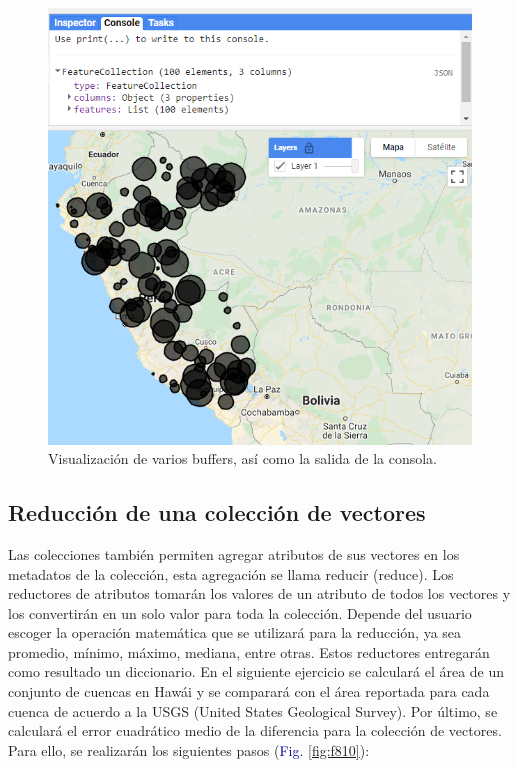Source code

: \documentclass[
  12pt,
  letterpaper,
  twoside]{book}
\begin{document}
\begin{figure}[H]

{\centering \includegraphics[width=0.95\linewidth]{Img/ej21} 

}

\caption{Visualización de varios buffers, así como la salida de la consola.}\label{fig:f89}
\end{figure}

\hypertarget{reducciuxf3n-de-una-colecciuxf3n-de-vectores}{%
\subsection*{Reducción de una colección de vectores}\label{reducciuxf3n-de-una-colecciuxf3n-de-vectores}}

Las colecciones también permiten agregar atributos de sus vectores en los metadatos de la colección, esta agregación se llama reducir (reduce). Los reductores de atributos tomarán los valores de un atributo de todos los vectores y los convertirán en un solo valor para toda la colección. Depende del usuario escoger la operación matemática que se utilizará para la reducción, ya sea promedio, mínimo, máximo, mediana, entre otras. Estos reductores entregarán como resultado un diccionario. En el siguiente ejercicio se calculará el área de un conjunto de cuencas en Hawái y se comparará con el área reportada para cada cuenca de acuerdo a la USGS (United States Geological Survey). Por último, se calculará el error cuadrático medio de la diferencia para la colección de vectores. Para ello, se realizarán los siguientes pasos (\textcolor{darkblue}{Fig.} \ref{fig:f810}):
\end{document}
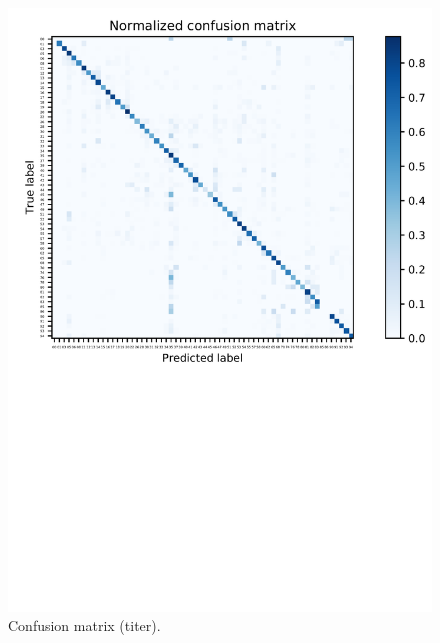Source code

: \begin{figure}[h]
  \centering
  \includegraphics[width=\textwidth]{confusion.png}
  \caption{Confusion matrix (titer).}
\end{figure}

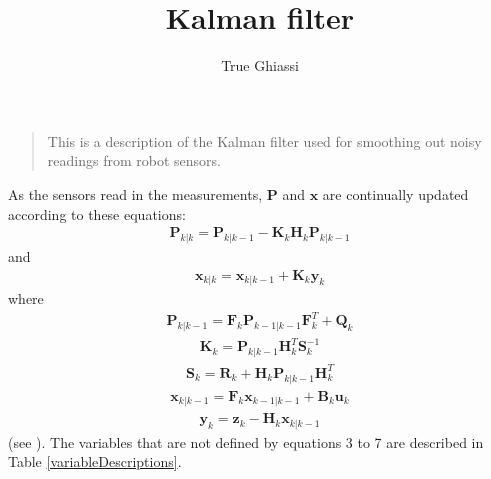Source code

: \documentclass{article}
\title{Kalman filter}
\author{True Ghiassi}
\begin{document}
\maketitle
\begin{quote}
This is a description of the Kalman filter used for smoothing out noisy readings from robot sensors.
\end{quote}
As the sensors read in the measurements, $\bm P$ and $\bm x$ are continually updated according to these equations: 
\begin{align}
\bm P_{k|k} = \bm P_{k|k-1} - \bm K_k \bm H_k \bm P_{k|k-1}
\end{align}
and
\begin{align}
\bm x_{k|k} = \bm x_{k|k-1}+\bm K_k\bm y_k
\end{align}
where
\begin{align}
  \bm P_{k|k-1} = \bm F_k \bm P_{k-1|k-1}\bm F_k^T+\bm Q_k
\end{align}
\begin{align}
  \bm K_k=\bm P_{k|k-1} \bm H_k^T\bm S_k^{-1}
\end{align}
\begin{align}
  \bm S_k=\bm R_k+\bm H_k\bm P_{k|k-1}\bm H_k^T
\end{align}
\begin{align}
  \bm x_{k|k-1} = \bm F_k \bm x_{k-1|k-1} + \bm B_k\bm u_k
\end{align}
\begin{align}
  \bm y_{k} = \bm z_k - \bm H_k\bm x_{k|k-1}
\end{align}
(see \cite{wpKalman}).  The variables that are not defined by equations 3 to 7 are described in Table \ref{variableDescriptions}.
\end{document}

* * * * * * *

#### [WHAT TO PRODUCE]
Everything in the records above should be printed exactly, apart from the pictures.

#### [RESPONSE FOR THIS EXERCISE]
Source code

: \documentclass[
  12pt,
  letterpaper,
  twoside]{book}
\begin{document}
\begin{figure}[H]

{\centering \includegraphics[width=0.95\linewidth]{Img/ej21} 

}

\caption{Visualización de varios buffers, así como la salida de la consola.}\label{fig:f89}
\end{figure}

\hypertarget{reducciuxf3n-de-una-colecciuxf3n-de-vectores}{%
\subsection*{Reducción de una colección de vectores}\label{reducciuxf3n-de-una-colecciuxf3n-de-vectores}}

Las colecciones también permiten agregar atributos de sus vectores en los metadatos de la colección, esta agregación se llama reducir (reduce). Los reductores de atributos tomarán los valores de un atributo de todos los vectores y los convertirán en un solo valor para toda la colección. Depende del usuario escoger la operación matemática que se utilizará para la reducción, ya sea promedio, mínimo, máximo, mediana, entre otras. Estos reductores entregarán como resultado un diccionario. En el siguiente ejercicio se calculará el área de un conjunto de cuencas en Hawái y se comparará con el área reportada para cada cuenca de acuerdo a la USGS (United States Geological Survey). Por último, se calculará el error cuadrático medio de la diferencia para la colección de vectores. Para ello, se realizarán los siguientes pasos (\textcolor{darkblue}{Fig.} \ref{fig:f810}):
\end{document}
Source code

: \begin{figure}[h]
  \centering
  \includegraphics[width=\textwidth]{confusion.png}
  \caption{Confusion matrix (titer).}
\end{figure}

Source code

: \documentclass{article}
\title{Kalman filter}
\author{True Ghiassi}
\begin{document}
\maketitle
\begin{quote}
This is a description of the Kalman filter used for smoothing out noisy readings from robot sensors.
\end{quote}
As the sensors read in the measurements, $\bm P$ and $\bm x$ are continually updated according to these equations: 
\begin{align}
\bm P_{k|k} = \bm P_{k|k-1} - \bm K_k \bm H_k \bm P_{k|k-1}
\end{align}
and
\begin{align}
\bm x_{k|k} = \bm x_{k|k-1}+\bm K_k\bm y_k
\end{align}
where
\begin{align}
  \bm P_{k|k-1} = \bm F_k \bm P_{k-1|k-1}\bm F_k^T+\bm Q_k
\end{align}
\begin{align}
  \bm K_k=\bm P_{k|k-1} \bm H_k^T\bm S_k^{-1}
\end{align}
\begin{align}
  \bm S_k=\bm R_k+\bm H_k\bm P_{k|k-1}\bm H_k^T
\end{align}
\begin{align}
  \bm x_{k|k-1} = \bm F_k \bm x_{k-1|k-1} + \bm B_k\bm u_k
\end{align}
\begin{align}
  \bm y_{k} = \bm z_k - \bm H_k\bm x_{k|k-1}
\end{align}
(see \cite{wpKalman}).  The variables that are not defined by equations 3 to 7 are described in Table \ref{variableDescriptions}.
\end{document}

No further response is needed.